*Data*:
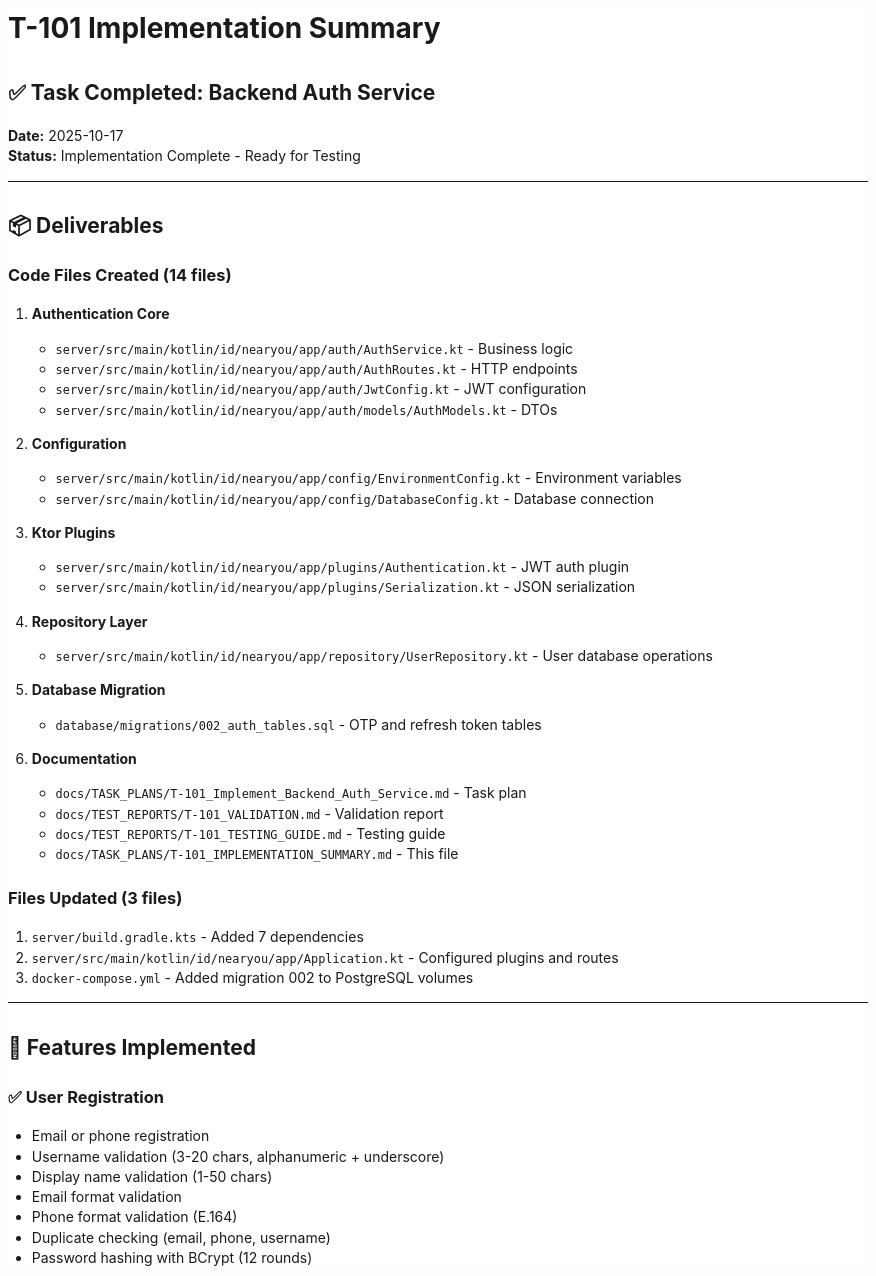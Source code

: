 # T-101 Implementation Summary

## ✅ Task Completed: Backend Auth Service

**Date:** 2025-10-17  
**Status:** Implementation Complete - Ready for Testing

---

## 📦 Deliverables

### Code Files Created (14 files)

1. **Authentication Core**
   - `server/src/main/kotlin/id/nearyou/app/auth/AuthService.kt` - Business logic
   - `server/src/main/kotlin/id/nearyou/app/auth/AuthRoutes.kt` - HTTP endpoints
   - `server/src/main/kotlin/id/nearyou/app/auth/JwtConfig.kt` - JWT configuration
   - `server/src/main/kotlin/id/nearyou/app/auth/models/AuthModels.kt` - DTOs

2. **Configuration**
   - `server/src/main/kotlin/id/nearyou/app/config/EnvironmentConfig.kt` - Environment variables
   - `server/src/main/kotlin/id/nearyou/app/config/DatabaseConfig.kt` - Database connection

3. **Ktor Plugins**
   - `server/src/main/kotlin/id/nearyou/app/plugins/Authentication.kt` - JWT auth plugin
   - `server/src/main/kotlin/id/nearyou/app/plugins/Serialization.kt` - JSON serialization

4. **Repository Layer**
   - `server/src/main/kotlin/id/nearyou/app/repository/UserRepository.kt` - User database operations

5. **Database Migration**
   - `database/migrations/002_auth_tables.sql` - OTP and refresh token tables

6. **Documentation**
   - `docs/TASK_PLANS/T-101_Implement_Backend_Auth_Service.md` - Task plan
   - `docs/TEST_REPORTS/T-101_VALIDATION.md` - Validation report
   - `docs/TEST_REPORTS/T-101_TESTING_GUIDE.md` - Testing guide
   - `docs/TASK_PLANS/T-101_IMPLEMENTATION_SUMMARY.md` - This file

### Files Updated (3 files)

1. `server/build.gradle.kts` - Added 7 dependencies
2. `server/src/main/kotlin/id/nearyou/app/Application.kt` - Configured plugins and routes
3. `docker-compose.yml` - Added migration 002 to PostgreSQL volumes

---

## 🎯 Features Implemented

### ✅ User Registration
- Email or phone registration
- Username validation (3-20 chars, alphanumeric + underscore)
- Display name validation (1-50 chars)
- Email format validation
- Phone format validation (E.164)
- Duplicate checking (email, phone, username)
- Password hashing with BCrypt (12 rounds)
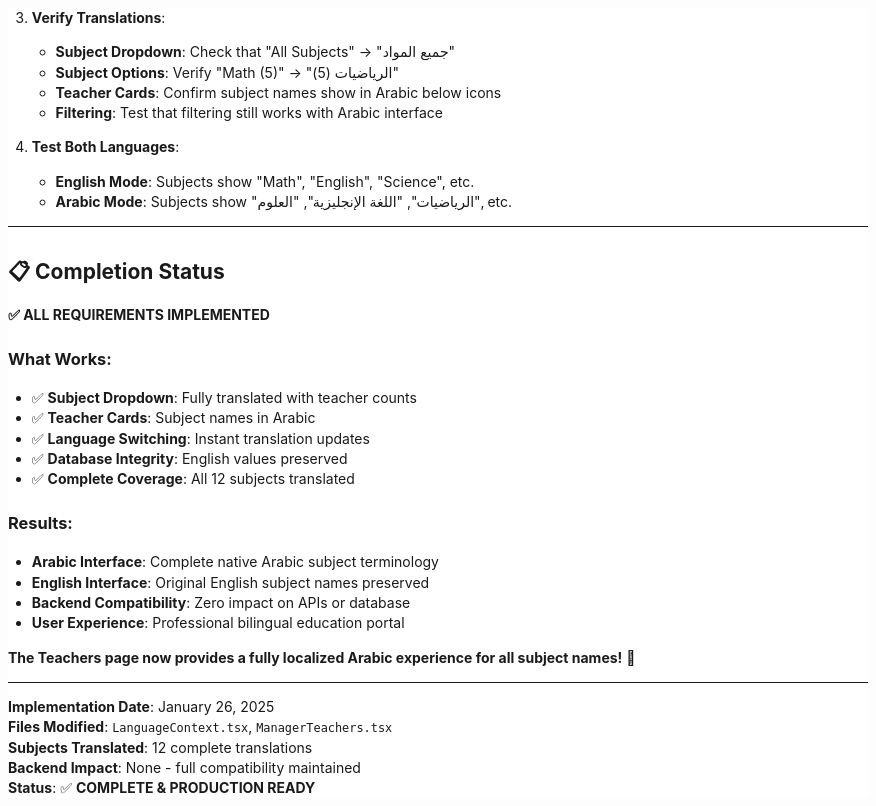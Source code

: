 3. **Verify Translations**:
   - **Subject Dropdown**: Check that "All Subjects" → "جميع المواد"
   - **Subject Options**: Verify "Math (5)" → "الرياضيات (5)"
   - **Teacher Cards**: Confirm subject names show in Arabic below icons
   - **Filtering**: Test that filtering still works with Arabic interface

4. **Test Both Languages**:
   - **English Mode**: Subjects show "Math", "English", "Science", etc.
   - **Arabic Mode**: Subjects show "الرياضيات", "اللغة الإنجليزية", "العلوم", etc.

---

## 📋 **Completion Status**

**✅ ALL REQUIREMENTS IMPLEMENTED**

### **What Works:**
- ✅ **Subject Dropdown**: Fully translated with teacher counts
- ✅ **Teacher Cards**: Subject names in Arabic 
- ✅ **Language Switching**: Instant translation updates
- ✅ **Database Integrity**: English values preserved
- ✅ **Complete Coverage**: All 12 subjects translated

### **Results:**
- **Arabic Interface**: Complete native Arabic subject terminology
- **English Interface**: Original English subject names preserved  
- **Backend Compatibility**: Zero impact on APIs or database
- **User Experience**: Professional bilingual education portal

**The Teachers page now provides a fully localized Arabic experience for all subject names!** 🎉

---

**Implementation Date**: January 26, 2025  
**Files Modified**: `LanguageContext.tsx`, `ManagerTeachers.tsx`  
**Subjects Translated**: 12 complete translations  
**Backend Impact**: None - full compatibility maintained  
**Status**: ✅ **COMPLETE & PRODUCTION READY** 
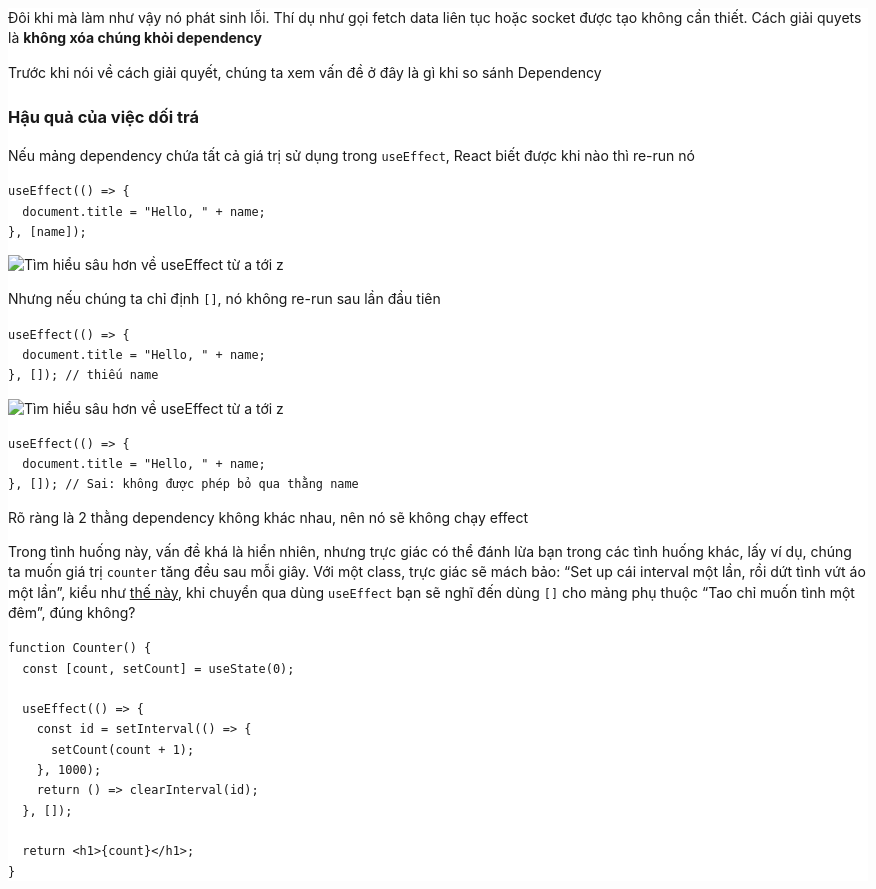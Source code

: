 Đôi khi mà làm như vậy nó phát sinh lỗi. Thí dụ như gọi fetch data liên tục hoặc socket được tạo không cần thiết. Cách giải quyets là **không xóa chúng khỏi dependency**

Trước khi nói về cách giải quyết, chúng ta xem vấn đề ở đây là gì khi so sánh Dependency

### Hậu quả của việc dối trá <a href="#hu-qu-ca-vic-di-tr" id="hu-qu-ca-vic-di-tr"></a>

Nếu mảng dependency chứa tất cả giá trị sử dụng trong `useEffect`, React biết được khi nào thì re-run nó

```
useEffect(() => {
  document.title = "Hello, " + name;
}, [name]);
```

![Tìm hiểu sâu hơn về useEffect từ a tới z](https://topdev.vn/blog/wp-content/uploads/2020/03/deps-compare-correct.gif)

Nhưng nếu chúng ta chỉ định `[]`, nó không re-run sau lần đầu tiên

```
useEffect(() => {
  document.title = "Hello, " + name;
}, []); // thiếu name
```

![Tìm hiểu sâu hơn về useEffect từ a tới z](https://topdev.vn/blog/wp-content/uploads/2020/03/deps-compare-wrong.gif)

```
useEffect(() => {
  document.title = "Hello, " + name;
}, []); // Sai: không được phép bỏ qua thằng name
```

Rõ ràng là 2 thằng dependency không khác nhau, nên nó sẽ không chạy effect

Trong tình huống này, vấn đề khá là hiển nhiên, nhưng trực giác có thể đánh lừa bạn trong các tình huống khác, lấy ví dụ, chúng ta muốn giá trị `counter` tăng đều sau mỗi giây. Với một class, trực giác sẽ mách bảo: “Set up cái interval một lần, rồi dứt tình vứt áo một lần”, kiểu như [thế này](https://codesandbox.io/s/n5mjzjy9kl), khi chuyển qua dùng `useEffect` bạn sẽ nghĩ đến dùng `[]` cho mảng phụ thuộc “Tao chỉ muốn tình một đêm”, đúng không?

```
function Counter() {
  const [count, setCount] = useState(0);

  useEffect(() => {
    const id = setInterval(() => {
      setCount(count + 1);
    }, 1000);
    return () => clearInterval(id);
  }, []);

  return <h1>{count}</h1>;
}
```
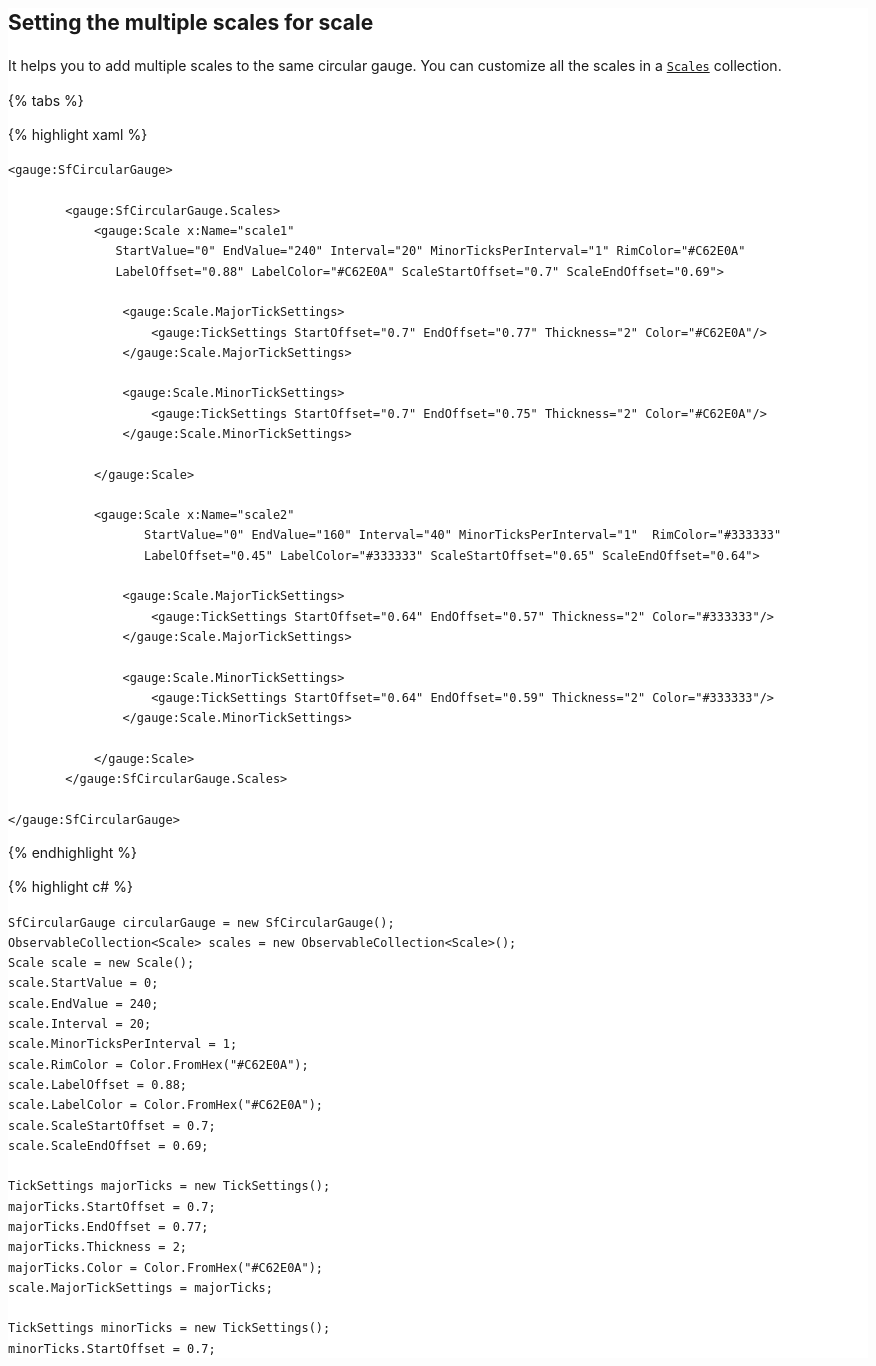 ## Setting the multiple scales for scale

It helps you to add multiple scales to the same circular gauge. You can customize all the scales in a [`Scales`](https://help.syncfusion.com/cr/xamarin/Syncfusion.SfGauge.XForms.SfCircularGauge.html#Syncfusion_SfGauge_XForms_SfCircularGauge_Scales) collection.

{% tabs %}

{% highlight xaml %}

    <gauge:SfCircularGauge>

            <gauge:SfCircularGauge.Scales>
                <gauge:Scale x:Name="scale1" 
                   StartValue="0" EndValue="240" Interval="20" MinorTicksPerInterval="1" RimColor="#C62E0A"
                   LabelOffset="0.88" LabelColor="#C62E0A" ScaleStartOffset="0.7" ScaleEndOffset="0.69">

                    <gauge:Scale.MajorTickSettings>
                        <gauge:TickSettings StartOffset="0.7" EndOffset="0.77" Thickness="2" Color="#C62E0A"/>
                    </gauge:Scale.MajorTickSettings>

                    <gauge:Scale.MinorTickSettings>
                        <gauge:TickSettings StartOffset="0.7" EndOffset="0.75" Thickness="2" Color="#C62E0A"/>
                    </gauge:Scale.MinorTickSettings>

                </gauge:Scale>

                <gauge:Scale x:Name="scale2" 
                       StartValue="0" EndValue="160" Interval="40" MinorTicksPerInterval="1"  RimColor="#333333"
                       LabelOffset="0.45" LabelColor="#333333" ScaleStartOffset="0.65" ScaleEndOffset="0.64">

                    <gauge:Scale.MajorTickSettings>
                        <gauge:TickSettings StartOffset="0.64" EndOffset="0.57" Thickness="2" Color="#333333"/>
                    </gauge:Scale.MajorTickSettings>

                    <gauge:Scale.MinorTickSettings>
                        <gauge:TickSettings StartOffset="0.64" EndOffset="0.59" Thickness="2" Color="#333333"/>
                    </gauge:Scale.MinorTickSettings>

                </gauge:Scale>
            </gauge:SfCircularGauge.Scales>

    </gauge:SfCircularGauge>
    

{% endhighlight %}

{% highlight c# %}

    SfCircularGauge circularGauge = new SfCircularGauge();
    ObservableCollection<Scale> scales = new ObservableCollection<Scale>();
    Scale scale = new Scale();
    scale.StartValue = 0;
    scale.EndValue = 240;
    scale.Interval = 20;
    scale.MinorTicksPerInterval = 1;
    scale.RimColor = Color.FromHex("#C62E0A");
    scale.LabelOffset = 0.88;
    scale.LabelColor = Color.FromHex("#C62E0A");
    scale.ScaleStartOffset = 0.7;
    scale.ScaleEndOffset = 0.69;

    TickSettings majorTicks = new TickSettings();
    majorTicks.StartOffset = 0.7;
    majorTicks.EndOffset = 0.77;
    majorTicks.Thickness = 2;
    majorTicks.Color = Color.FromHex("#C62E0A");
    scale.MajorTickSettings = majorTicks;

    TickSettings minorTicks = new TickSettings();
    minorTicks.StartOffset = 0.7;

*What you have to do*:
All lines from the one that holds "scale.EndValue = 240;" to the end of the entries above must be transcribed exactly, both ends included, and no others.

*Result of the exercise*:
    scale.EndValue = 240;
    scale.Interval = 20;
    scale.MinorTicksPerInterval = 1;
    scale.RimColor = Color.FromHex("#C62E0A");
    scale.LabelOffset = 0.88;
    scale.LabelColor = Color.FromHex("#C62E0A");
    scale.ScaleStartOffset = 0.7;
    scale.ScaleEndOffset = 0.69;

    TickSettings majorTicks = new TickSettings();
    majorTicks.StartOffset = 0.7;
    majorTicks.EndOffset = 0.77;
    majorTicks.Thickness = 2;
    majorTicks.Color = Color.FromHex("#C62E0A");
    scale.MajorTickSettings = majorTicks;

    TickSettings minorTicks = new TickSettings();
    minorTicks.StartOffset = 0.7;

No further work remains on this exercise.